Exactly the lines below from the one with "- Visualize the" up to and including the one with "- Analyze the" make up the answer, with nothing else added.

(Records excerpted from a collection)

'''

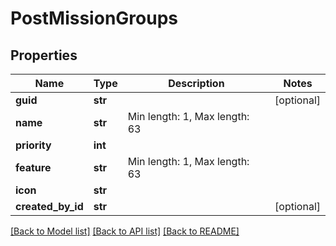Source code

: # PostMissionGroups

## Properties
Name | Type | Description | Notes
------------ | ------------- | ------------- | -------------
**guid** | **str** |  | [optional] 
**name** | **str** | Min length: 1, Max length: 63 | 
**priority** | **int** |  | 
**feature** | **str** | Min length: 1, Max length: 63 | 
**icon** | **str** |  | 
**created_by_id** | **str** |  | [optional] 

[[Back to Model list]](../README.md#documentation-for-models) [[Back to API list]](../README.md#documentation-for-api-endpoints) [[Back to README]](../README.md)


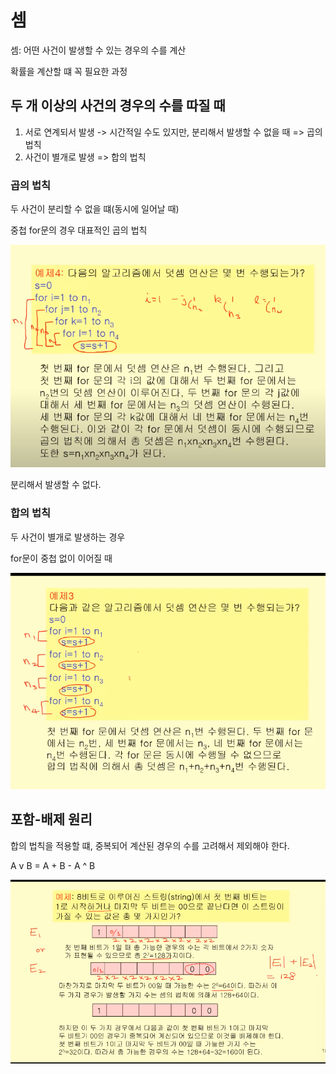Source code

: # 셈

셈: 어떤 사건이 발생할 수 있는 경우의 수를 계산

확률을 계산할 떄 꼭 필요한 과정

## 두 개 이상의 사건의 경우의 수를 따질 때

1. 서로 연계되서 발생 -> 시간적일 수도 있지만, 분리해서 발생할 수 없을 때 => 곱의 법칙
2. 사건이 별개로 발생 => 합의 법칙

### 곱의 법칙
두 사건이 분리할 수 없을 떄(동시에 일어날 때)

중첩 for문의 경우 대표적인 곱의 법칙

![alt text](image-11.png)

분리해서 발생할 수 없다.

### 합의 법칙

두 사건이 별개로 발생하는 경우

for문이 중첩 없이 이어질 때

![alt text](image-12.png)

## 포함-배제 원리

합의 법칙을 적용할 떄, 중복되어 계산된 경우의 수를 고려해서 제외해야 한다. 

A v B = A + B - A ^ B

![alt text](image-13.png)








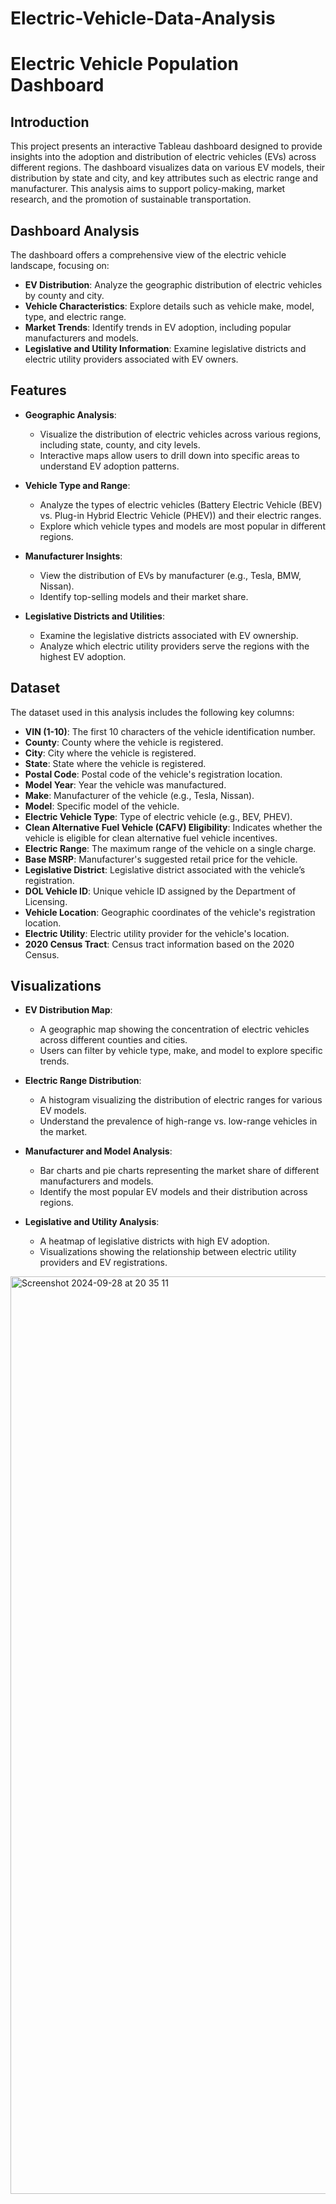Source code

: # Electric-Vehicle-Data-Analysis
# Electric Vehicle Population Dashboard

## Introduction

This project presents an interactive Tableau dashboard designed to provide insights into the adoption and distribution of electric vehicles (EVs) across different regions. The dashboard visualizes data on various EV models, their distribution by state and city, and key attributes such as electric range and manufacturer. This analysis aims to support policy-making, market research, and the promotion of sustainable transportation.

## Dashboard Analysis

The dashboard offers a comprehensive view of the electric vehicle landscape, focusing on:

- **EV Distribution**: Analyze the geographic distribution of electric vehicles by county and city.
- **Vehicle Characteristics**: Explore details such as vehicle make, model, type, and electric range.
- **Market Trends**: Identify trends in EV adoption, including popular manufacturers and models.
- **Legislative and Utility Information**: Examine legislative districts and electric utility providers associated with EV owners.

## Features

- **Geographic Analysis**:
  - Visualize the distribution of electric vehicles across various regions, including state, county, and city levels.
  - Interactive maps allow users to drill down into specific areas to understand EV adoption patterns.

- **Vehicle Type and Range**:
  - Analyze the types of electric vehicles (Battery Electric Vehicle (BEV) vs. Plug-in Hybrid Electric Vehicle (PHEV)) and their electric ranges.
  - Explore which vehicle types and models are most popular in different regions.

- **Manufacturer Insights**:
  - View the distribution of EVs by manufacturer (e.g., Tesla, BMW, Nissan).
  - Identify top-selling models and their market share.

- **Legislative Districts and Utilities**:
  - Examine the legislative districts associated with EV ownership.
  - Analyze which electric utility providers serve the regions with the highest EV adoption.

## Dataset

The dataset used in this analysis includes the following key columns:

- **VIN (1-10)**: The first 10 characters of the vehicle identification number.
- **County**: County where the vehicle is registered.
- **City**: City where the vehicle is registered.
- **State**: State where the vehicle is registered.
- **Postal Code**: Postal code of the vehicle's registration location.
- **Model Year**: Year the vehicle was manufactured.
- **Make**: Manufacturer of the vehicle (e.g., Tesla, Nissan).
- **Model**: Specific model of the vehicle.
- **Electric Vehicle Type**: Type of electric vehicle (e.g., BEV, PHEV).
- **Clean Alternative Fuel Vehicle (CAFV) Eligibility**: Indicates whether the vehicle is eligible for clean alternative fuel vehicle incentives.
- **Electric Range**: The maximum range of the vehicle on a single charge.
- **Base MSRP**: Manufacturer's suggested retail price for the vehicle.
- **Legislative District**: Legislative district associated with the vehicle’s registration.
- **DOL Vehicle ID**: Unique vehicle ID assigned by the Department of Licensing.
- **Vehicle Location**: Geographic coordinates of the vehicle's registration location.
- **Electric Utility**: Electric utility provider for the vehicle's location.
- **2020 Census Tract**: Census tract information based on the 2020 Census.

## Visualizations

- **EV Distribution Map**:
  - A geographic map showing the concentration of electric vehicles across different counties and cities.
  - Users can filter by vehicle type, make, and model to explore specific trends.

- **Electric Range Distribution**:
  - A histogram visualizing the distribution of electric ranges for various EV models.
  - Understand the prevalence of high-range vs. low-range vehicles in the market.

- **Manufacturer and Model Analysis**:
  - Bar charts and pie charts representing the market share of different manufacturers and models.
  - Identify the most popular EV models and their distribution across regions.

- **Legislative and Utility Analysis**:
  - A heatmap of legislative districts with high EV adoption.
  - Visualizations showing the relationship between electric utility providers and EV registrations.

<img width="1468" alt="Screenshot 2024-09-28 at 20 35 11" src="https://github.com/user-attachments/assets/35b97079-40e9-4419-b9cc-2a5b2c7cdf37">


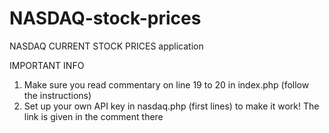 # NASDAQ-stock-prices
NASDAQ CURRENT STOCK PRICES application

IMPORTANT INFO
1) Make sure you read commentary on line 19 to 20 in index.php (follow the instructions)
2) Set up your own API key in nasdaq.php (first lines) to make it work! The link is given in the comment there
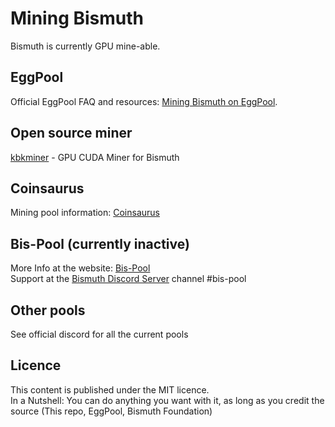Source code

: # Mining Bismuth

Bismuth is currently GPU mine-able.

## EggPool

Official EggPool FAQ and resources: [Mining Bismuth on EggPool](https://github.com/EggPool/BismuthHowto/tree/master/Mini). 

## Open source miner

[kbkminer](https://github.com/bismuthfoundation/kbkminer) - GPU CUDA Miner for Bismuth

## Coinsaurus

Mining pool information: [Coinsaurus](https://bismuth.coinsaurus.com/)  

## Bis-Pool (currently inactive)

More Info at the website: [Bis-Pool](https://bis-pool.io/)  
Support at the [Bismuth Discord Server](https://discord.bismuth.cz) channel #bis-pool


## Other pools

See official discord for all the current pools 

## Licence
This content is published under the MIT licence.  
In a Nutshell: You can do anything you want with it, as long as you credit the source (This repo, EggPool, Bismuth Foundation)

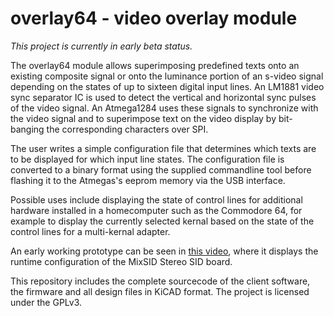 # overlay64 - video overlay module

*This project is currently in early beta status.*

The overlay64 module allows superimposing predefined texts onto an existing composite signal or onto the luminance portion of an s-video signal depending on the states of up to sixteen digital input lines. An LM1881 video sync separator IC is used to detect the vertical and horizontal sync pulses of the video signal. An Atmega1284 uses these signals to synchronize with the video signal and to superimpose text on the video display by bit-banging the corresponding characters over SPI.

The user writes a simple configuration file that determines which texts are to be displayed for which input line states. The configuration file is converted to a binary format using the supplied commandline tool before flashing it to the Atmegas's eeprom memory via the USB interface.

Possible uses include displaying the state of control lines for additional hardware installed in a homecomputer such as the Commodore 64, for example to display the currently selected kernal based on the state of the control lines for a multi-kernal adapter. 

An early working prototype can be seen in [this video](https://www.youtube.com/watch?v=0exp2yM0WHM), where it displays the runtime configuration of the MixSID Stereo SID board.

This repository includes the complete sourcecode of the client software, the firmware and all design files in KiCAD format. The project is licensed under the GPLv3.
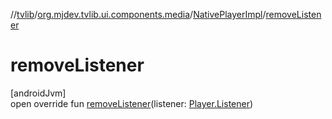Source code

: //[tvlib](../../../index.md)/[org.mjdev.tvlib.ui.components.media](../index.md)/[NativePlayerImpl](index.md)/[removeListener](remove-listener.md)

# removeListener

[androidJvm]\
open override fun [removeListener](remove-listener.md)(listener: [Player.Listener](https://developer.android.com/reference/kotlin/androidx/media3/common/Player.Listener.html))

'''

## [Answer to the exercise]
  - Visualize the distribution of electric vehicles across various regions, including state, county, and city levels.
  - Interactive maps allow users to drill down into specific areas to understand EV adoption patterns.

- **Vehicle Type and Range**:
  - Analyze the types of electric vehicles (Battery Electric Vehicle (BEV) vs. Plug-in Hybrid Electric Vehicle (PHEV)) and their electric ranges.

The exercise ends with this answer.